51th Symposium on Theoretical Chemistry (Potsdam)

Last week I went to the annual Symposium on Theoretical Chemistry. This time the 51th STC took place from the 20th till the 24th of September in Potsdam.

Unlike last year, where the conference business was all new to me, this year it was more like returning to a place with a familiar atmosphere and many familiar faces. Whilst the conference surely was again a great opportunity to present my work and to learn about theoretical chemistry in the lectures, this time it had the additional aspect of catching up with the people I already met last year. Most of all I enjoyed the poster sessions this year, probably because of the many discussions I had with other researchers and PhD students about their recent advances.

Concerning our project we still were not able to obtain noteworthy results with our current implementation of finite-element Hartree-Fock (see Poster attached below). This is mainly due to the extreme memory requirements the calculation of the Hartree-Fock exchange matrix imposes on the program: Right now we store this whole beast in memory and hence get quadratic scaling with respect to the number of finite elements in the amount of memory we require. In other words even for extremely small test cases we need gigabytes of memory to achieve only very inadequate accuracy.

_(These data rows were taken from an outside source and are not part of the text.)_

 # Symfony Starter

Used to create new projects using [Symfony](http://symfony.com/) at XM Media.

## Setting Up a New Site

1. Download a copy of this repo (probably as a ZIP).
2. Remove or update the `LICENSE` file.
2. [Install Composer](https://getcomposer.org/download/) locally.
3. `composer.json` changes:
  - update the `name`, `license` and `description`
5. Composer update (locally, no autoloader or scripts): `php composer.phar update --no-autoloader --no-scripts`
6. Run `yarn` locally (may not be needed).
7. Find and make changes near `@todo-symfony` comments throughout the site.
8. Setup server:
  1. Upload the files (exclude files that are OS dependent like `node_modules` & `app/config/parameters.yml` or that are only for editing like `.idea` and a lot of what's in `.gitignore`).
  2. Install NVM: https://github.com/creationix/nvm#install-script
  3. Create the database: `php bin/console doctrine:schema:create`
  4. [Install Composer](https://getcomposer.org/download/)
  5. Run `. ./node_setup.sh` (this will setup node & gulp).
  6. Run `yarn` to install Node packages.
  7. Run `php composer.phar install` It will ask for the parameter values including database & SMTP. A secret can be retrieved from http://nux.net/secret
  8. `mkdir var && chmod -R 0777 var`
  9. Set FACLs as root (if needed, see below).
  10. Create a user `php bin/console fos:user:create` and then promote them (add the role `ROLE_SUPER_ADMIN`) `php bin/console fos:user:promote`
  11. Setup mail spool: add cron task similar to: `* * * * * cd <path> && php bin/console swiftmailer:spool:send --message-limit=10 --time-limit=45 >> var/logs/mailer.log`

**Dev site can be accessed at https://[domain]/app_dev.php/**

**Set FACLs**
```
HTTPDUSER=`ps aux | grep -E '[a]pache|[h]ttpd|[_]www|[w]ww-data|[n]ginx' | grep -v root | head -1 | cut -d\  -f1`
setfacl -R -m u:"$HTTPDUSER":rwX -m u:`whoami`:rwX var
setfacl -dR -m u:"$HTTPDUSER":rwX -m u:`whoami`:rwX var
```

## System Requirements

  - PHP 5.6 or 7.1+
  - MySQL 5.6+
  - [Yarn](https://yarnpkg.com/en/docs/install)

Together with James Avery, who visited us for a few days in July, we recently managed to come up with a new scheme for implementing Hartree-Fock exchange within the finite-element method. This looks very promising, since it decreases both the memory as well as the computational cost to linear scaling. Right now we struggle with the implementation, however. In November I will visit James in Kopenhagen for 3 weeks. If all goes well we will hopefully overcome these problems and work out a good structure for a FE-HF program, that incorporates everything we learned so far.